Health Care Confidential provides an insider's unique perspective and commentary on one of the most visible and important issues in Colorado (and the country) today - the health care and health insurance industries. Over 25 years of professional insider knowledge and experience on how the "Health Care Game" works will be featured here. In summary, I have advanced degrees in Business Administration and Computer Information Systems and specialize in health care systems and consulting. I've worked on all sides (technical, business, provider) of private and governmment health care and health insurance systems. The ignorance of and assumptions made by mainstream media reporting (as well as other high-profile local and national spokespersons) regarding our health care and health insurance industries are astounding. Superficial reporting by people with no experience in the industry propogates the misinformation. At other times, the information is presented in a manner that makes makes most people want to faint from boredom and complexity. Want to know what happens to your insurance claim after you've seen your doctor? Want to know why "the rising cost of health care" is not a given fact, but is in fact a lie? Want to know all the ways doctors and hospitals cheat insurance companies? Want to know why all discussions about health care reform tend to concentrate on the insurance-side of the health care equation? HealthCare Confidential is the place to find out.

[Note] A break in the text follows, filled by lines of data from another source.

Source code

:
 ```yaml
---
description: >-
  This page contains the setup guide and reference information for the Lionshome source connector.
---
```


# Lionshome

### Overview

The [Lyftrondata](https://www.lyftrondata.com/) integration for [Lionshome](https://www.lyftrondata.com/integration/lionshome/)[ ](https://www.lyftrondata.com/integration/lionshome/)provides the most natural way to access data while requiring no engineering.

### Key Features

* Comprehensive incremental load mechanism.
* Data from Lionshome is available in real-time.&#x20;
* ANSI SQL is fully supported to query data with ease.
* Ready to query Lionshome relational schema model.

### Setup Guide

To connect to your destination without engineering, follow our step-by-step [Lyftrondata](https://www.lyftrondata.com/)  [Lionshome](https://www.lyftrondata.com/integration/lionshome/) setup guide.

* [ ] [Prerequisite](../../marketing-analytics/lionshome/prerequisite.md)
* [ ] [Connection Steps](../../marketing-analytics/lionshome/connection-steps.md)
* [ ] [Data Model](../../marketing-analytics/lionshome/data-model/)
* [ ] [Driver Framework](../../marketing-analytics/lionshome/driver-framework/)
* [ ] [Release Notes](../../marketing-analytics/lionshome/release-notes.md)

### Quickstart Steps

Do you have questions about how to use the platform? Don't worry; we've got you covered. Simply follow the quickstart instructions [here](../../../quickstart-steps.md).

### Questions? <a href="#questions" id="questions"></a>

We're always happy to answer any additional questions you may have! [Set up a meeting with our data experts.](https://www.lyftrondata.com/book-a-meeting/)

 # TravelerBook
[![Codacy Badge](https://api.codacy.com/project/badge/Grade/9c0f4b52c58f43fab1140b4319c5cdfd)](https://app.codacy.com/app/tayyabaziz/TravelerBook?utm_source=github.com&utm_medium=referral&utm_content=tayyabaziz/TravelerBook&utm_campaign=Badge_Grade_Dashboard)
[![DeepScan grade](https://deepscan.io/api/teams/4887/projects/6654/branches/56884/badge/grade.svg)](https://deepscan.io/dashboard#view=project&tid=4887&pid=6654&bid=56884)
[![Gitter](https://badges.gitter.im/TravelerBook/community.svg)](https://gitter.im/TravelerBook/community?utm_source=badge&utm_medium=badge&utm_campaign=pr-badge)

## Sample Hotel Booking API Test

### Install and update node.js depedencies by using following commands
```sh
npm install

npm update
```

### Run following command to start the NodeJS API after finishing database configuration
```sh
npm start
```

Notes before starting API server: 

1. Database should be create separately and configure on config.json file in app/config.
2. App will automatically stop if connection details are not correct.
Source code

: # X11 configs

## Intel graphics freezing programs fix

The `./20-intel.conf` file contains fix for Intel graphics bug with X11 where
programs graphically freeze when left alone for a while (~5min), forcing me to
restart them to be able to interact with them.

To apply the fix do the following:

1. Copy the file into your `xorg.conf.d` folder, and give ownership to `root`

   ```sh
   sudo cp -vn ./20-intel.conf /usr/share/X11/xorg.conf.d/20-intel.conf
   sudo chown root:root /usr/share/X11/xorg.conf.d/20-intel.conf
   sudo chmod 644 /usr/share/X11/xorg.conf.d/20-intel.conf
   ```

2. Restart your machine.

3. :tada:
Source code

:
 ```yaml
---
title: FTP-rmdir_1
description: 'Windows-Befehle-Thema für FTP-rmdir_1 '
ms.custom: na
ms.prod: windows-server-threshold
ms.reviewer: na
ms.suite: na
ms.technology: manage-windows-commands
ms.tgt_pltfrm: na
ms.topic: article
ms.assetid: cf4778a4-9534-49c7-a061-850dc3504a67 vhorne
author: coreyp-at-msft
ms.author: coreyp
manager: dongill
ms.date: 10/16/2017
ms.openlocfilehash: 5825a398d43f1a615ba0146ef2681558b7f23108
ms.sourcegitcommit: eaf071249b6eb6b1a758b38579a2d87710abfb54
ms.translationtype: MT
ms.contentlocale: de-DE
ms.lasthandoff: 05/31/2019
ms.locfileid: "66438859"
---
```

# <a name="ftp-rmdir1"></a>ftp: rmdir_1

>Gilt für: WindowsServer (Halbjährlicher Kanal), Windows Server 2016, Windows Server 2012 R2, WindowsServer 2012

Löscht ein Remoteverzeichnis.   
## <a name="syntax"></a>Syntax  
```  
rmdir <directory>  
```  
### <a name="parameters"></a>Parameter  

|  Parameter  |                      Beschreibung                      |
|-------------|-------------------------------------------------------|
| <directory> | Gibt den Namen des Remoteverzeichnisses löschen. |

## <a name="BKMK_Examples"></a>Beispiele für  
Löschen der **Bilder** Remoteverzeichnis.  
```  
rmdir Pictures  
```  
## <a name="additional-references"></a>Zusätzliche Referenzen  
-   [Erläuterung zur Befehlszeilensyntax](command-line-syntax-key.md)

Happens all the time, they just got caught.
Contributed by: Dave Schallert   on 3/31/2008

A perfect example of what really happens inside the sausage factory that is the Medicaid health insurance program is illustrated in this article ( http://www.rockymountainnews.com/news/2008/mar/31/guilty-plea-in-medicaid-fraud/) in today's (03/31/08) Rocky Mountain News.

Whether you want to believe it's true or not, this happens ALL THE TIME in Medicaid (and Medicare for that matter). This guy's problem is that he appears to have hit what we call the Variance Limits that exist in all computer systems that process Medicaid and Medicare health care claims from Providers (i.e., Doctors, Hospitals, and in this case DME (Durable Medical Equipment) vendors). He might also have fallen victim to Recipient Sampling.

Here is HealthCare Confidential's inside information on this topic that you likely won't hear or learn from any other source.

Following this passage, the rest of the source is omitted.